Collected data »
═══

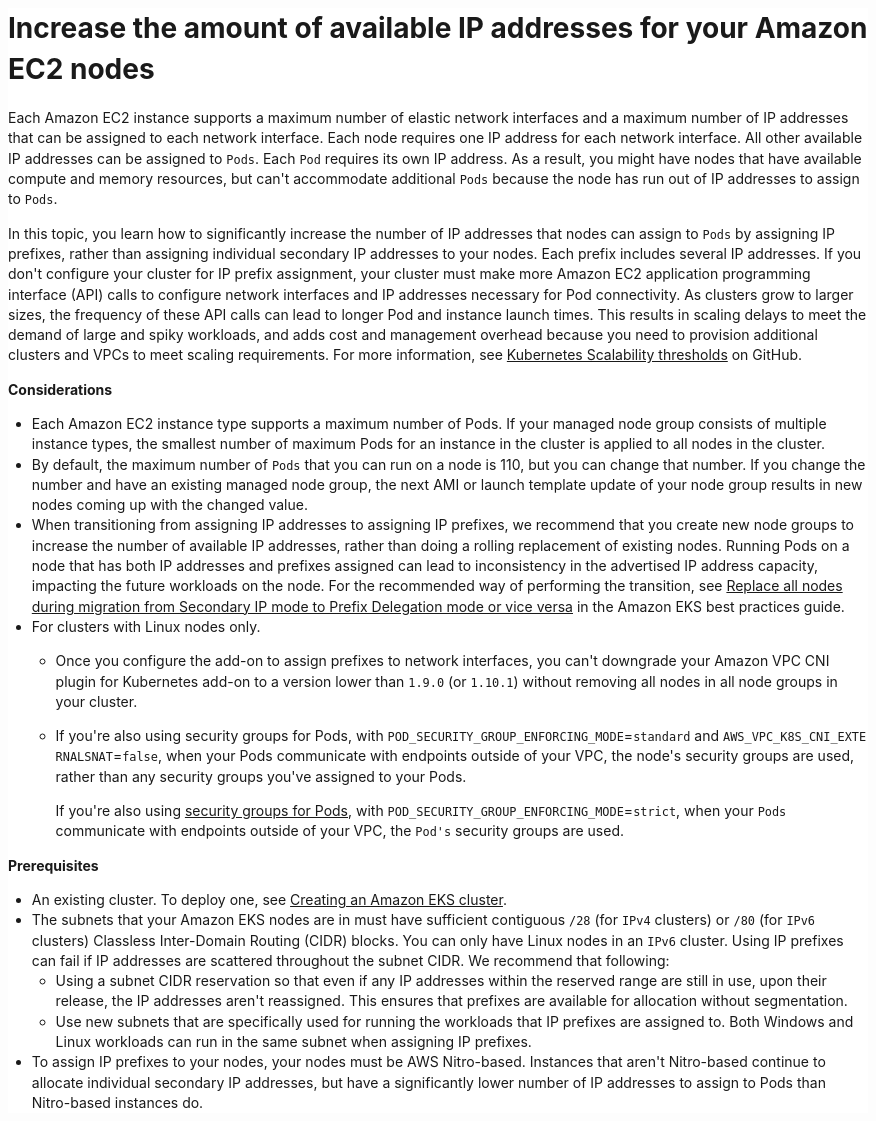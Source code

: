 # Increase the amount of available IP addresses for your Amazon EC2 nodes<a name="cni-increase-ip-addresses"></a>

Each Amazon EC2 instance supports a maximum number of elastic network interfaces and a maximum number of IP addresses that can be assigned to each network interface\. Each node requires one IP address for each network interface\. All other available IP addresses can be assigned to `Pods`\. Each `Pod` requires its own IP address\. As a result, you might have nodes that have available compute and memory resources, but can't accommodate additional `Pods` because the node has run out of IP addresses to assign to `Pods`\.

In this topic, you learn how to significantly increase the number of IP addresses that nodes can assign to `Pods` by assigning IP prefixes, rather than assigning individual secondary IP addresses to your nodes\. Each prefix includes several IP addresses\. If you don't configure your cluster for IP prefix assignment, your cluster must make more Amazon EC2 application programming interface \(API\) calls to configure network interfaces and IP addresses necessary for Pod connectivity\. As clusters grow to larger sizes, the frequency of these API calls can lead to longer Pod and instance launch times\. This results in scaling delays to meet the demand of large and spiky workloads, and adds cost and management overhead because you need to provision additional clusters and VPCs to meet scaling requirements\. For more information, see [Kubernetes Scalability thresholds](https://github.com/kubernetes/community/blob/master/sig-scalability/configs-and-limits/thresholds.md) on GitHub\.

**Considerations**
+ Each Amazon EC2 instance type supports a maximum number of Pods\. If your managed node group consists of multiple instance types, the smallest number of maximum Pods for an instance in the cluster is applied to all nodes in the cluster\.
+ By default, the maximum number of `Pods` that you can run on a node is 110, but you can change that number\. If you change the number and have an existing managed node group, the next AMI or launch template update of your node group results in new nodes coming up with the changed value\.
+ When transitioning from assigning IP addresses to assigning IP prefixes, we recommend that you create new node groups to increase the number of available IP addresses, rather than doing a rolling replacement of existing nodes\. Running Pods on a node that has both IP addresses and prefixes assigned can lead to inconsistency in the advertised IP address capacity, impacting the future workloads on the node\. For the recommended way of performing the transition, see [Replace all nodes during migration from Secondary IP mode to Prefix Delegation mode or vice versa](https://github.com/aws/aws-eks-best-practices/blob/master/content/networking/prefix-mode/index_windows.md#replace-all-nodes-during-migration-from-secondary-ip-mode-to-prefix-delegation-mode-or-vice-versa) in the Amazon EKS best practices guide\.
+ For clusters with Linux nodes only\.
  + Once you configure the add\-on to assign prefixes to network interfaces, you can't downgrade your Amazon VPC CNI plugin for Kubernetes add\-on to a version lower than `1.9.0` \(or `1.10.1`\) without removing all nodes in all node groups in your cluster\.
  + If you're also using security groups for Pods, with `POD_SECURITY_GROUP_ENFORCING_MODE`=`standard` and `AWS_VPC_K8S_CNI_EXTERNALSNAT`=`false`, when your Pods communicate with endpoints outside of your VPC, the node's security groups are used, rather than any security groups you've assigned to your Pods\. 

    If you're also using [security groups for Pods](security-groups-for-pods.md), with `POD_SECURITY_GROUP_ENFORCING_MODE`=`strict`, when your `Pods` communicate with endpoints outside of your VPC, the `Pod's` security groups are used\.

**Prerequisites**
+ An existing cluster\. To deploy one, see [Creating an Amazon EKS cluster](create-cluster.md)\. 
+ The subnets that your Amazon EKS nodes are in must have sufficient contiguous `/28` \(for `IPv4` clusters\) or `/80` \(for `IPv6` clusters\) Classless Inter\-Domain Routing \(CIDR\) blocks\. You can only have Linux nodes in an `IPv6` cluster\. Using IP prefixes can fail if IP addresses are scattered throughout the subnet CIDR\. We recommend that following:
  + Using a subnet CIDR reservation so that even if any IP addresses within the reserved range are still in use, upon their release, the IP addresses aren't reassigned\. This ensures that prefixes are available for allocation without segmentation\.
  + Use new subnets that are specifically used for running the workloads that IP prefixes are assigned to\. Both Windows and Linux workloads can run in the same subnet when assigning IP prefixes\.
+ To assign IP prefixes to your nodes, your nodes must be AWS Nitro\-based\. Instances that aren't Nitro\-based continue to allocate individual secondary IP addresses, but have a significantly lower number of IP addresses to assign to Pods than Nitro\-based instances do\.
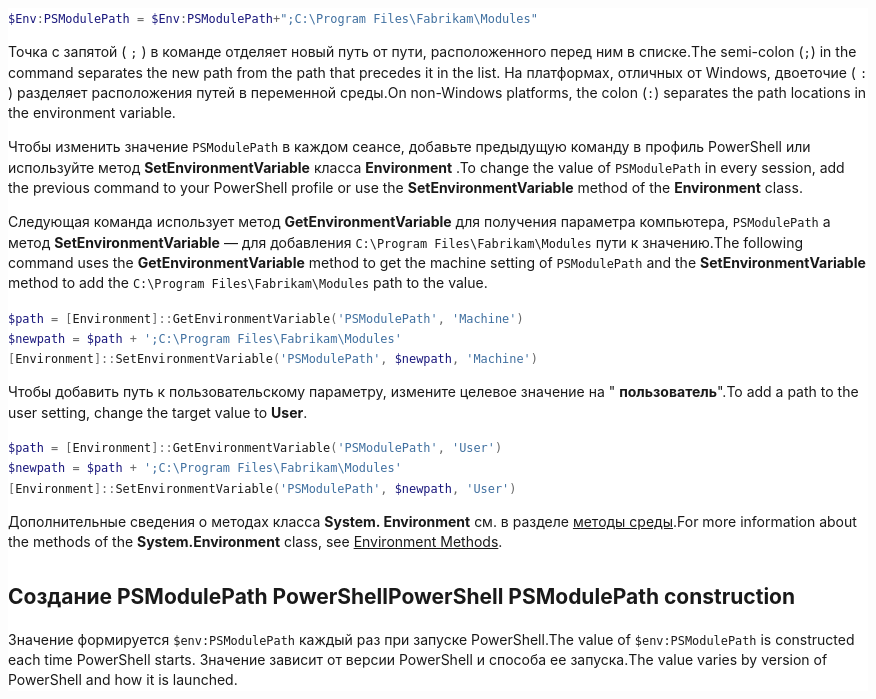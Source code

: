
 ```powershell
$Env:PSModulePath = $Env:PSModulePath+";C:\Program Files\Fabrikam\Modules"
```

<span data-ttu-id="57eb2-125">Точка с запятой ( `;` ) в команде отделяет новый путь от пути, расположенного перед ним в списке.</span><span class="sxs-lookup"><span data-stu-id="57eb2-125">The semi-colon (`;`) in the command separates the new path from the path that precedes it in the list.</span></span> <span data-ttu-id="57eb2-126">На платформах, отличных от Windows, двоеточие ( `:` ) разделяет расположения путей в переменной среды.</span><span class="sxs-lookup"><span data-stu-id="57eb2-126">On non-Windows platforms, the colon (`:`) separates the path locations in the environment variable.</span></span>

<span data-ttu-id="57eb2-127">Чтобы изменить значение `PSModulePath` в каждом сеансе, добавьте предыдущую команду в профиль PowerShell или используйте метод **SetEnvironmentVariable** класса **Environment** .</span><span class="sxs-lookup"><span data-stu-id="57eb2-127">To change the value of `PSModulePath` in every session, add the previous command to your PowerShell profile or use the **SetEnvironmentVariable** method of the **Environment** class.</span></span>

<span data-ttu-id="57eb2-128">Следующая команда использует метод **GetEnvironmentVariable** для получения параметра компьютера, `PSModulePath` а метод **SetEnvironmentVariable** — для добавления `C:\Program Files\Fabrikam\Modules` пути к значению.</span><span class="sxs-lookup"><span data-stu-id="57eb2-128">The following command uses the **GetEnvironmentVariable** method to get the machine setting of `PSModulePath` and the **SetEnvironmentVariable** method to add the `C:\Program Files\Fabrikam\Modules` path to the value.</span></span>

```powershell
$path = [Environment]::GetEnvironmentVariable('PSModulePath', 'Machine')
$newpath = $path + ';C:\Program Files\Fabrikam\Modules'
[Environment]::SetEnvironmentVariable('PSModulePath', $newpath, 'Machine')
```

<span data-ttu-id="57eb2-129">Чтобы добавить путь к пользовательскому параметру, измените целевое значение на " **пользователь**".</span><span class="sxs-lookup"><span data-stu-id="57eb2-129">To add a path to the user setting, change the target value to **User**.</span></span>

```powershell
$path = [Environment]::GetEnvironmentVariable('PSModulePath', 'User')
$newpath = $path + ';C:\Program Files\Fabrikam\Modules'
[Environment]::SetEnvironmentVariable('PSModulePath', $newpath, 'User')
```

<span data-ttu-id="57eb2-130">Дополнительные сведения о методах класса **System. Environment** см. в разделе [методы среды](/dotnet/api/system.environment).</span><span class="sxs-lookup"><span data-stu-id="57eb2-130">For more information about the methods of the **System.Environment** class, see [Environment Methods](/dotnet/api/system.environment).</span></span>

## <a name="powershell-psmodulepath-construction"></a><span data-ttu-id="57eb2-131">Создание PSModulePath PowerShell</span><span class="sxs-lookup"><span data-stu-id="57eb2-131">PowerShell PSModulePath construction</span></span>

<span data-ttu-id="57eb2-132">Значение формируется `$env:PSModulePath` каждый раз при запуске PowerShell.</span><span class="sxs-lookup"><span data-stu-id="57eb2-132">The value of `$env:PSModulePath` is constructed each time PowerShell starts.</span></span>
<span data-ttu-id="57eb2-133">Значение зависит от версии PowerShell и способа ее запуска.</span><span class="sxs-lookup"><span data-stu-id="57eb2-133">The value varies by version of PowerShell and how it is launched.</span></span>
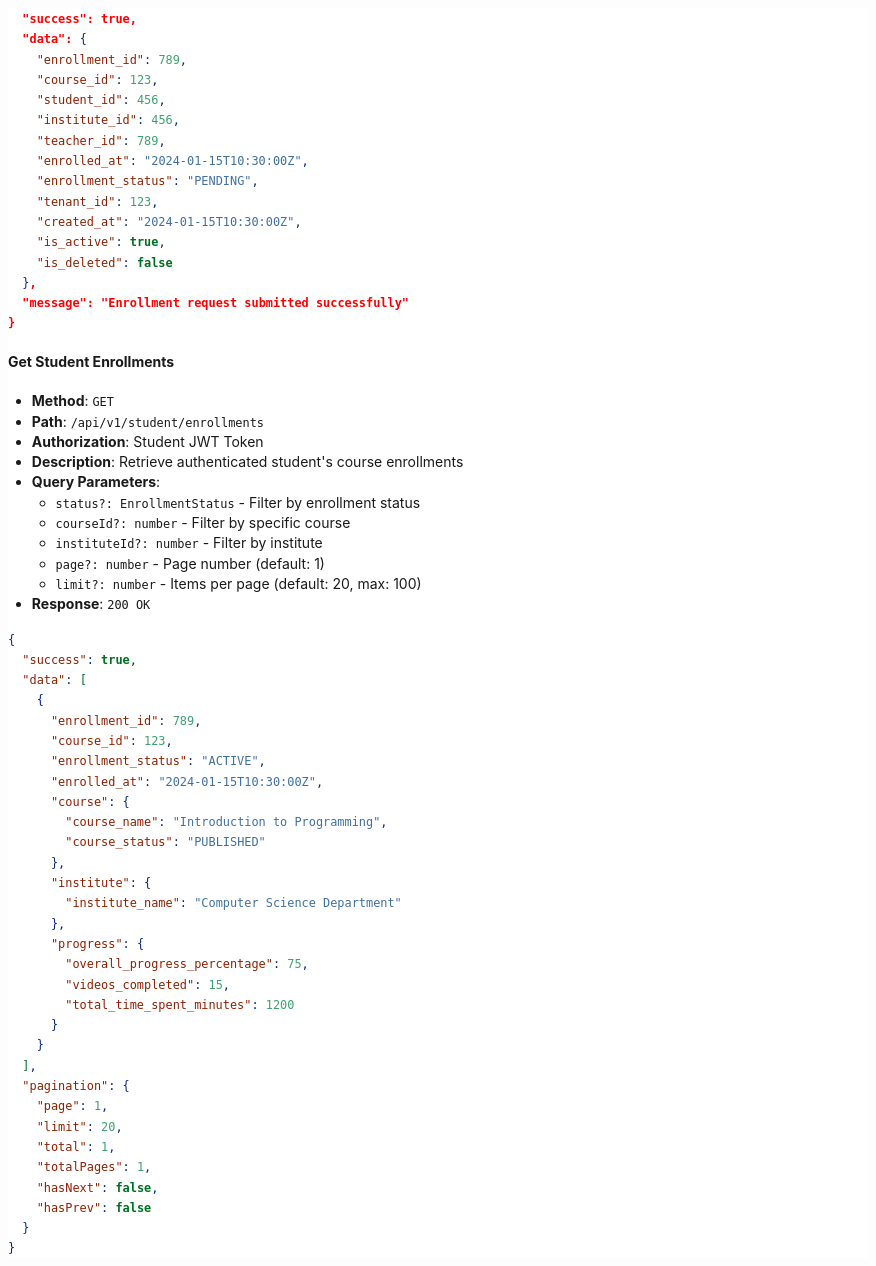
 ```json
  "success": true,
  "data": {
    "enrollment_id": 789,
    "course_id": 123,
    "student_id": 456,
    "institute_id": 456,
    "teacher_id": 789,
    "enrolled_at": "2024-01-15T10:30:00Z",
    "enrollment_status": "PENDING",
    "tenant_id": 123,
    "created_at": "2024-01-15T10:30:00Z",
    "is_active": true,
    "is_deleted": false
  },
  "message": "Enrollment request submitted successfully"
}
```

#### Get Student Enrollments
- **Method**: `GET`
- **Path**: `/api/v1/student/enrollments`
- **Authorization**: Student JWT Token
- **Description**: Retrieve authenticated student's course enrollments
- **Query Parameters**:
  - `status?: EnrollmentStatus` - Filter by enrollment status
  - `courseId?: number` - Filter by specific course
  - `instituteId?: number` - Filter by institute
  - `page?: number` - Page number (default: 1)
  - `limit?: number` - Items per page (default: 20, max: 100)
- **Response**: `200 OK`
```json
{
  "success": true,
  "data": [
    {
      "enrollment_id": 789,
      "course_id": 123,
      "enrollment_status": "ACTIVE",
      "enrolled_at": "2024-01-15T10:30:00Z",
      "course": {
        "course_name": "Introduction to Programming",
        "course_status": "PUBLISHED"
      },
      "institute": {
        "institute_name": "Computer Science Department"
      },
      "progress": {
        "overall_progress_percentage": 75,
        "videos_completed": 15,
        "total_time_spent_minutes": 1200
      }
    }
  ],
  "pagination": {
    "page": 1,
    "limit": 20,
    "total": 1,
    "totalPages": 1,
    "hasNext": false,
    "hasPrev": false
  }
}
```
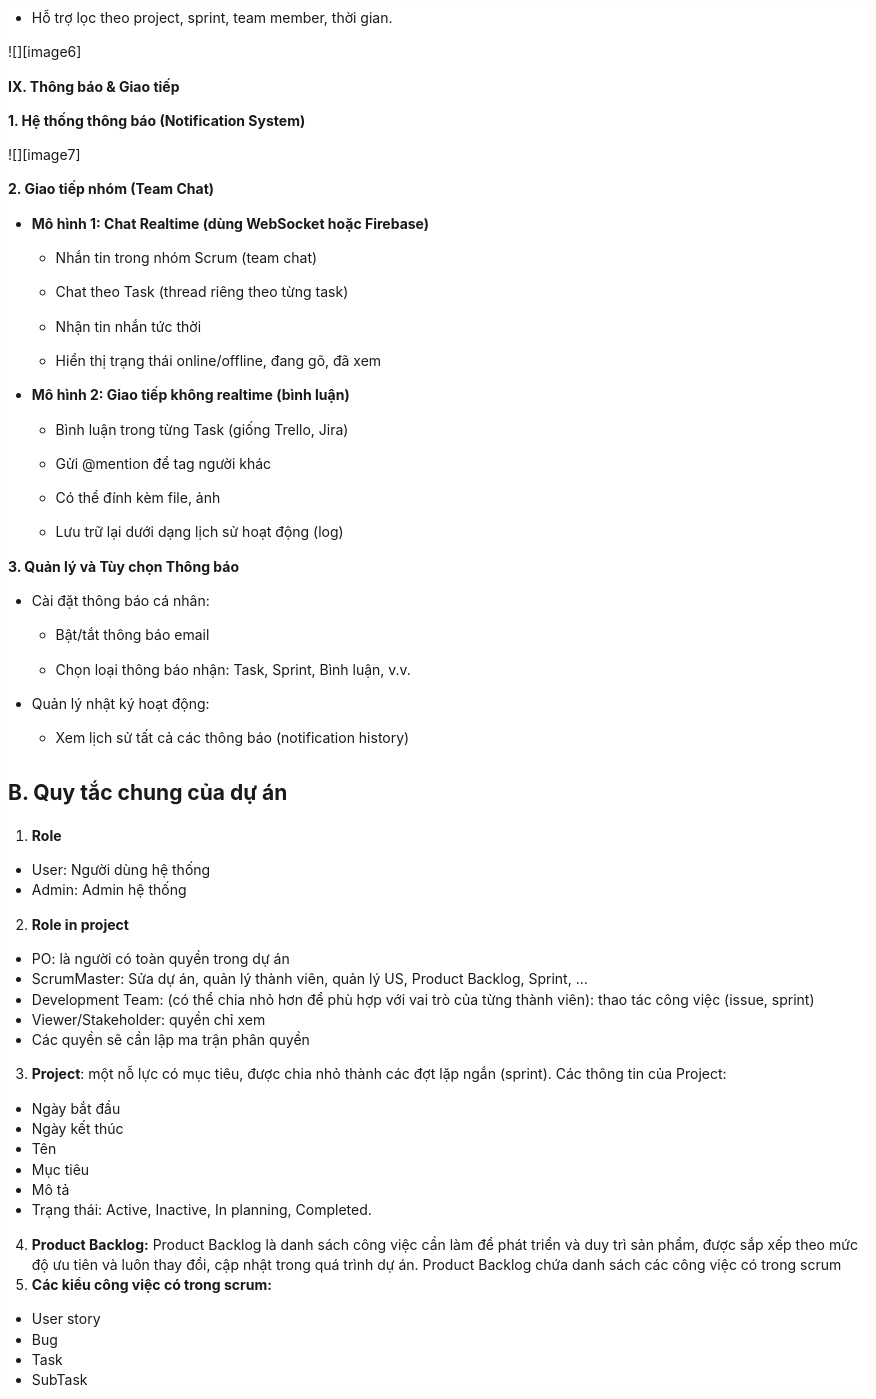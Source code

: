   * Hỗ trợ lọc theo project, sprint, team member, thời gian.

![][image6]

**IX. Thông báo & Giao tiếp**

**1\. Hệ thống thông báo (Notification System)**

![][image7]

**2\. Giao tiếp nhóm (Team Chat)**

* **Mô hình 1: Chat Realtime (dùng WebSocket hoặc Firebase)**

  * Nhắn tin trong nhóm Scrum (team chat)

  * Chat theo Task (thread riêng theo từng task)

  * Nhận tin nhắn tức thời

  * Hiển thị trạng thái online/offline, đang gõ, đã xem

* **Mô hình 2: Giao tiếp không realtime (bình luận)**

  * Bình luận trong từng Task (giống Trello, Jira)

  * Gửi @mention để tag người khác

  * Có thể đính kèm file, ảnh

  * Lưu trữ lại dưới dạng lịch sử hoạt động (log)

**3\. Quản lý và Tùy chọn Thông báo**

* Cài đặt thông báo cá nhân:

  * Bật/tắt thông báo email

  * Chọn loại thông báo nhận: Task, Sprint, Bình luận, v.v.

* Quản lý nhật ký hoạt động:

  * Xem lịch sử tất cả các thông báo (notification history)

## **B. Quy tắc chung của dự án**

1. **Role**  
- User: Người dùng hệ thống  
- Admin: Admin hệ thống  
2. **Role in project**  
- PO: là người có toàn quyền trong dự án  
- ScrumMaster: Sửa dự án, quản lý thành viên, quản lý US, Product Backlog, Sprint, …  
- Development Team: (có thể chia nhỏ hơn để phù hợp với vai trò của từng thành viên): thao tác công việc (issue, sprint)  
- Viewer/Stakeholder: quyền chỉ xem  
- Các quyền sẽ cần lập ma trận phân quyền  
3. **Project**: một nỗ lực có mục tiêu, được chia nhỏ thành các đợt lặp ngắn (sprint). Các thông tin của Project:  
- Ngày bắt đầu  
- Ngày kết thúc  
- Tên  
- Mục tiêu  
- Mô tả  
- Trạng thái: Active, Inactive, In planning, Completed.  
4. **Product Backlog:** Product Backlog là danh sách công việc cần làm để phát triển và duy trì sản phẩm, được sắp xếp theo mức độ ưu tiên và luôn thay đổi, cập nhật trong quá trình dự án. Product Backlog chứa danh sách các công việc có trong scrum  
5. **Các kiểu công việc có trong scrum:**  
- User story  
- Bug  
- Task  
- SubTask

═══

Which lines hold the string "supports"? Copy all of them from the data above.

Solution »
Each Amazon EC2 instance supports a maximum number of elastic network interfaces and a maximum number of IP addresses that can be assigned to each network interface\. Each node requires one IP address for each network interface\. All other available IP addresses can be assigned to `Pods`\. Each `Pod` requires its own IP address\. As a result, you might have nodes that have available compute and memory resources, but can't accommodate additional `Pods` because the node has run out of IP addresses to assign to `Pods`\.
+ Each Amazon EC2 instance type supports a maximum number of Pods\. If your managed node group consists of multiple instance types, the smallest number of maximum Pods for an instance in the cluster is applied to all nodes in the cluster\.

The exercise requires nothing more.